South Africans bashing their own country is a problem, and that is why Chabane recently accompanied Brand South Africa to Australia to engage with expats and tell them of the gains their motherland had made and the challenges it continues to face.

Brand SA’s duty is to promote the country’s image and sell it domestically and internationally. It, therefore, considers South Africans in foreign countries as extended brand ambassadors.

Brand SA board chairwoman Chichi Maponya said it was important to engage with South Africans living abroad because locals in those countries usually went to them for opinions on South Africa, and their words carried a lot of weight.

“They need to know… how it has fared over the 20 years of democracy; that it is a country many South Africans are proud… to live in and to be associated with, and the role it plays and will continue to play globally and in the continent,” Maponya said.

 

Addressing expats at a two-day event in Melbourne and Sydney, Chabane said while South Africa had its problems, bashing the country would only hurt the economy.

“It hurts the reputation of the country, and also hurts the morale of people who believe it could be… competitive enough to engage in world trade without difficulty. This is an issue which we think is important for all South Africans wherever they are to understand,” Chabane said.

According to the South African high commissioner to Australia, Kholeka Mqulwana, about 143 000 South Africans live there, the majority in Perth.

Among the South Africans in Australia is Kishor Manjee, a former schoolmate of the Shaik brothers at Manilal Valjee Gandhi Desai High School in Durban, who left the country in 2001 after his wife witnessed a murder. Manjee now calls Melbourne home.

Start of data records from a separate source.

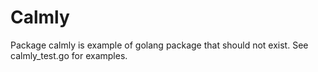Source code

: # Calmly

Package calmly is example of golang package that should not exist.
See calmly_test.go for examples.
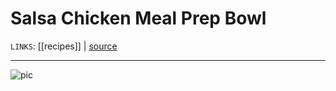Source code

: # Salsa Chicken Meal Prep Bowl
`LINKS`: [[recipes]] | [source](https://www.budgetbytes.com/salsa-chicken-meal-prep-bowls/)


---
![pic](https://www.budgetbytes.com/wp-content/uploads/2019/03/Salsa-Chicken-Meal-Prep-V.jpg)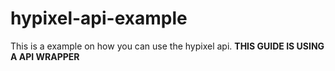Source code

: # hypixel-api-example
This is a example on how you can use the hypixel api. **THIS GUIDE IS USING A API WRAPPER**
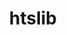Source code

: ---
title: "htslib"
layout: cache
categories: [package, develop-2024-05-12]
meta: {"versions": ["1.19.1"], "compilers": ["gcc@=7.3.1"], "oss": ["amzn2"], "platforms": ["linux"], "targets": ["aarch64", "neoverse_n1", "x86_64_v3"], "stacks": ["aws-isc", "aws-isc-aarch64", "root"], "num_specs": 3, "num_specs_by_stack": {"root": 3, "aws-isc-aarch64": 2, "aws-isc": 1}}
spec_details: [{"hash": "5zidshtdzynbcunll7n3532n2jyb3hli", "compiler": "gcc@=7.3.1", "versions": ["1.19.1"], "os": "amzn2", "platform": "linux", "target": "aarch64", "variants": ["build_system=autotools", "+libcurl", "+libdeflate"], "stacks": ["root", "aws-isc-aarch64"], "size": "-", "tarball": "https://binaries.spack.io/develop-2024-05-12/build_cache/linux-amzn2-aarch64/gcc-7.3.1/htslib-1.19.1/linux-amzn2-aarch64-gcc-7.3.1-htslib-1.19.1-5zidshtdzynbcunll7n3532n2jyb3hli.spack"}, {"hash": "w77kqtvqo4sqb3xajlft2wzp7azru6sn", "compiler": "gcc@=7.3.1", "versions": ["1.19.1"], "os": "amzn2", "platform": "linux", "target": "neoverse_n1", "variants": ["build_system=autotools", "+libcurl", "+libdeflate"], "stacks": ["root", "aws-isc-aarch64"], "size": "-", "tarball": "https://binaries.spack.io/develop-2024-05-12/build_cache/linux-amzn2-neoverse_n1/gcc-7.3.1/htslib-1.19.1/linux-amzn2-neoverse_n1-gcc-7.3.1-htslib-1.19.1-w77kqtvqo4sqb3xajlft2wzp7azru6sn.spack"}, {"hash": "5tfn7cz7hxsb3wc5sbh4mglxukru34vl", "compiler": "gcc@=7.3.1", "versions": ["1.19.1"], "os": "amzn2", "platform": "linux", "target": "x86_64_v3", "variants": ["build_system=autotools", "+libcurl", "+libdeflate"], "stacks": ["aws-isc", "root"], "size": "-", "tarball": "https://binaries.spack.io/develop-2024-05-12/build_cache/linux-amzn2-x86_64_v3/gcc-7.3.1/htslib-1.19.1/linux-amzn2-x86_64_v3-gcc-7.3.1-htslib-1.19.1-5tfn7cz7hxsb3wc5sbh4mglxukru34vl.spack"}]
---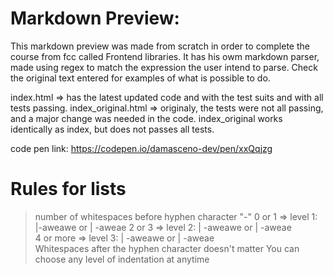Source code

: 

# Markdown Preview: 
This markdown preview was made from scratch in order to complete the course from fcc called Frontend libraries.
It has his owm markdown parser, made using regex to match the expression the user intend to parse.
Check the original text entered for examples of what is possible to do.

index.html => has the latest updated code and with the test suits and with all tests passing.
index_original.html => originaly, the tests were not all passing, and a major change was needed in the code.
index_original works identically as index, but does not passes all tests.

code pen link: https://codepen.io/damasceno-dev/pen/xxQqjzg

# Rules for lists
> number of whitespaces before hyphen character "-"
0 or 1 => level 1:    |-aweawe    or |  -aweae 
2 or 3 => level 2:    |  -aweawe    or |   -aweae  
4 or more => level 3: |    -aweawe    or |           -aweae   
Whitespaces after the hyphen character doesn't matter
You can choose any level of indentation at anytime
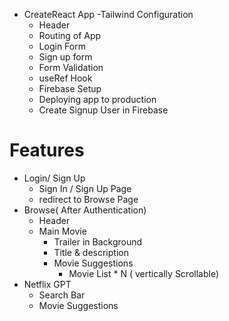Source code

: - CreateReact App
    -Tailwind Configuration
    - Header 
    - Routing of App
    - Login Form
    - Sign up form
    - Form  Validation
    - useRef Hook
    - Firebase Setup
    - Deploying app to production
    - Create Signup User in Firebase




# Features
- Login/ Sign Up
    - Sign In / Sign Up Page
    - redirect to Browse Page
- Browse( After Authentication)
    - Header
    - Main Movie
        - Trailer in Background
        - Title & description
        - Movie Suggestions
            - Movie List * N ( vertically Scrollable)
- Netflix GPT
    - Search Bar
    - Movie Suggestions
     


    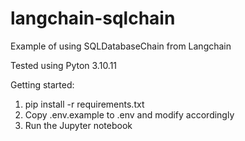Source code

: # langchain-sqlchain
Example of using SQLDatabaseChain from Langchain

Tested using Pyton 3.10.11

Getting started:

1. pip install -r requirements.txt
2. Copy .env.example to .env and modify accordingly
3. Run the Jupyter notebook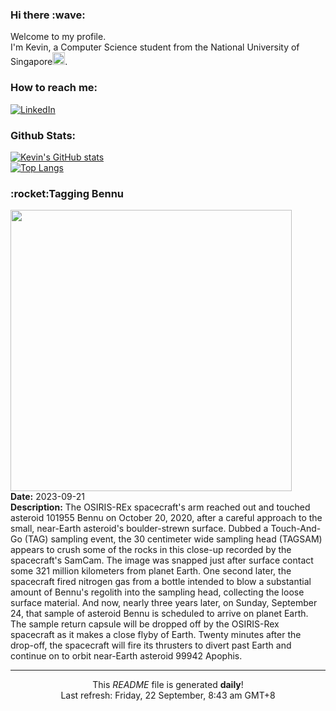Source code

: <h3>Hi there :wave:</h3>

Welcome to my profile.   
I'm Kevin, a Computer Science student from the National University of Singapore<img src="https://img.icons8.com/color/96/000000/singapore-circular.png" width="20px"/>.</p>

<h3>How to reach me: </h3>
<a href="https://www.linkedin.com/in/kevin-foong/"><img alt="LinkedIn" src="https://img.shields.io/badge/linkedin-%230077B5.svg?&style=for-the-badge&logo=linkedin&logoColor=white" /></a> 

<h3>Github Stats: </h3> 

[![Kevin's GitHub stats](https://github-readme-stats.vercel.app/api?username=kevin9foong&theme=tokyonight)](https://github.com/anuraghazra/github-readme-stats) <br/>
[![Top Langs](https://github-readme-stats.vercel.app/api/top-langs/?username=kevin9foong&layout=compact&theme=tokyonight)](https://github.com/anuraghazra/github-readme-stats)

<h3>:rocket:Tagging Bennu</h3> 
<img width="450" src="https:&#x2F;&#x2F;apod.nasa.gov&#x2F;apod&#x2F;image&#x2F;2309&#x2F;E_tag_aftermath.gif" /><br/>
<b>Date:</b> 2023-09-21<br/>
<b>Description:</b> The OSIRIS-REx spacecraft&#39;s arm reached out and touched asteroid 101955 Bennu on October 20, 2020, after a careful approach to the small, near-Earth asteroid&#39;s boulder-strewn surface. Dubbed a Touch-And-Go (TAG) sampling event, the 30 centimeter wide sampling head (TAGSAM) appears to crush some of the rocks in this close-up recorded by the spacecraft&#39;s SamCam. The image was snapped just after surface contact some 321 million kilometers from planet Earth. One second later, the spacecraft fired nitrogen gas from a bottle intended to blow a substantial amount of Bennu&#39;s regolith into the sampling head, collecting the loose surface material. And now, nearly three years later, on Sunday, September 24, that sample of asteroid Bennu is scheduled to arrive on planet Earth. The sample return capsule will be dropped off by the OSIRIS-Rex spacecraft as it makes a close flyby of Earth. Twenty minutes after the drop-off, the spacecraft will fire its thrusters to divert past Earth and continue on to orbit near-Earth asteroid 99942 Apophis.<br/>

------------
<p align="center">This <i>README</i> file is generated <b>daily</b>!</br>
Last refresh: Friday, 22 September, 8:43 am GMT+8<br />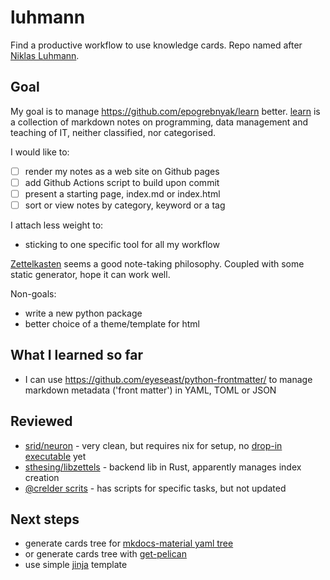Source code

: # luhmann

Find a productive workflow to use knowledge cards. Repo named after [Niklas Luhmann](https://en.wikipedia.org/wiki/Niklas_Luhmann).

## Goal

My goal is to manage https://github.com/epogrebnyak/learn better. [learn] is a collection of markdown notes on programming, data management and teaching of IT, neither classified, nor categorised. 

[learn]: https://github.com/epogrebnyak/learn

I would like to:

- [ ] render my notes as a web site on Github pages
- [ ] add Github Actions script to build upon commit
- [ ] present a starting page, index.md or index.html
- [ ] sort or view notes by category, keyword or a tag

I attach less weight to:

- sticking to one specific tool for all my workflow

[Zettelkasten](https://en.wikipedia.org/wiki/Zettelkasten) seems a good 
note-taking philosophy. Coupled with some static generator, hope it can work well. 

Non-goals: 

- write a new python package 
- better choice of a theme/template for html

## What I learned so far

- I can use https://github.com/eyeseast/python-frontmatter/ to manage markdown metadata ('front matter')  in YAML, TOML or JSON

## Reviewed

- [srid/neuron](https://github.com/srid/neuron) - very clean, but requires nix for setup, no [drop-in executable] yet
- [sthesing/libzettels](https://gitlab.com/sthesing/libzettels) - backend lib in Rust, apparently manages index creation
- [@crelder scrits](https://github.com/crelder/zettelkasten/tree/master/Example_Project/Zettelkastenprogramme) - has scripts for specific tasks, but not updated

[drop-in executable]: https://github.com/srid/neuron/issues/183

## Next steps

- generate cards tree for [mkdocs-material yaml tree](https://github.com/squidfunk/mkdocs-material/blob/6fcdcc50a42649b08dcec9383d381c7a3ca7d9ae/mkdocs.yml#L127-L150)
- or generate cards tree with [get-pelican](https://github.com/getpelican/pelican/issues/398)
- use simple [jinja](https://jinja.palletsprojects.com) template


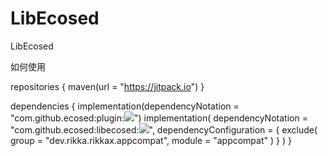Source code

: # LibEcosed
LibEcosed

如何使用

repositories { 
    maven(url = "https://jitpack.io")
}

dependencies {
    implementation(dependencyNotation = "com.github.ecosed:plugin:[![](https://jitpack.io/v/ecosed/plugin.svg)](https://jitpack.io/#ecosed/plugin)")
    implementation(
        dependencyNotation = "com.github.ecosed:libecosed:[![](https://jitpack.io/v/ecosed/libecosed.svg)](https://jitpack.io/#ecosed/libecosed)",
        dependencyConfiguration = {
            exclude(
                group = "dev.rikka.rikkax.appcompat",
                module = "appcompat"
            )
        }
    )
}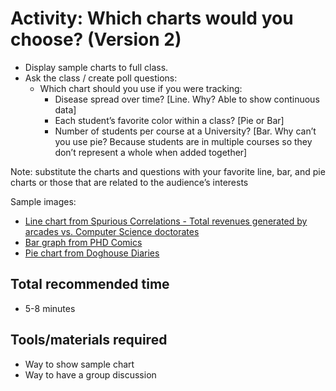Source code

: # Activity: Which charts would you choose? (Version 2)

* Display sample charts to full class.
* Ask the class / create poll questions: 
  * Which chart should you use if you were tracking:
    * Disease spread over time? \[Line. Why? Able to show continuous data]
    * Each student’s favorite color within a class? \[Pie or Bar]
    * Number of students per course at a University?  \[Bar. Why can’t you use pie? Because students are in multiple courses so they don’t represent a whole when added together]

Note: substitute the charts and questions with your favorite line, bar, and pie charts or those that are related to the audience’s interests 

Sample images:

* [Line chart from Spurious Correlations - Total revenues generated by arcades vs. Computer Science doctorates](https://tylervigen.com/spurious-correlations#stat897f4cbec4629379cd566c68c3f40c5f)
* [Bar graph from PHD Comics](http://phdcomics.com/comics/archive.php/tellafriend.php?comicid=1793)
* [Pie chart from Doghouse Diaries](http://www.thedoghousediaries.com/2992)

## Total recommended time

* 5-8 minutes

## Tools/materials required

* Way to show sample chart
* Way to have a group discussion
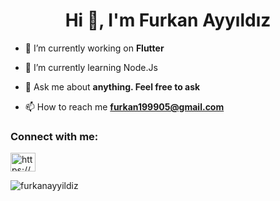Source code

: <h1 align="center">Hi 👋, I'm Furkan Ayyıldız</h1>

- 🔭 I’m currently working on **Flutter**

- 🌱 I’m currently learning Node.Js

- 💬 Ask me about **anything. Feel free to ask**

- 📫 How to reach me **furkan199905@gmail.com**

<h3 align="left">Connect with me:</h3>
<p align="left">
<a href="https://linkedin.com/in/https://www.linkedin.com/in/furkan-ayyıldız-8247b31ba/" target="blank"><img align="center" src="https://raw.githubusercontent.com/rahuldkjain/github-profile-readme-generator/master/src/images/icons/Social/linked-in-alt.svg" alt="https://www.linkedin.com/in/furkan-ayyıldız-8247b31ba/" height="30" width="40" /></a>
</p>

<p><img align="center" src="https://github-readme-stats.vercel.app/api/top-langs?username=furkanayyildiz&show_icons=true&locale=en&layout=compact" alt="furkanayyildiz" /></p>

Alethea Gold has been in Australia for 37 years and calls Sydney home. Gold left the country at the behest of her parents during the apartheid era as they were terrified that her close friendship with a coloured man would lead to them being harassed by the police and thrown in prison.

*Mabel, a coloured woman from Cape Town, has been in Australia since 1971 because the brutal apartheid regime “made it impossible to live in South Africa”. She and her family are now based in Adelaide.

While many of the South Africans who Gold interacts with don’t say bad things about their former homeland, the situation is different for Manjee and Mabel.

Manjee claims he has not met anyone who is pro-South Africa in the past five years. And when they talk about their country, it is always in a negative way, regardless of who they’re talking to.

It was the same for Mabel.

“They do bash it, especially coloured people. I sometimes wish I could disown my family, as they badmouth South Africa all the time. All they see is negativity,” she said.

Two Australians said they were constantly shocked at how South Africans talk disparagingly about their country all the time, never having anything positive to say about it.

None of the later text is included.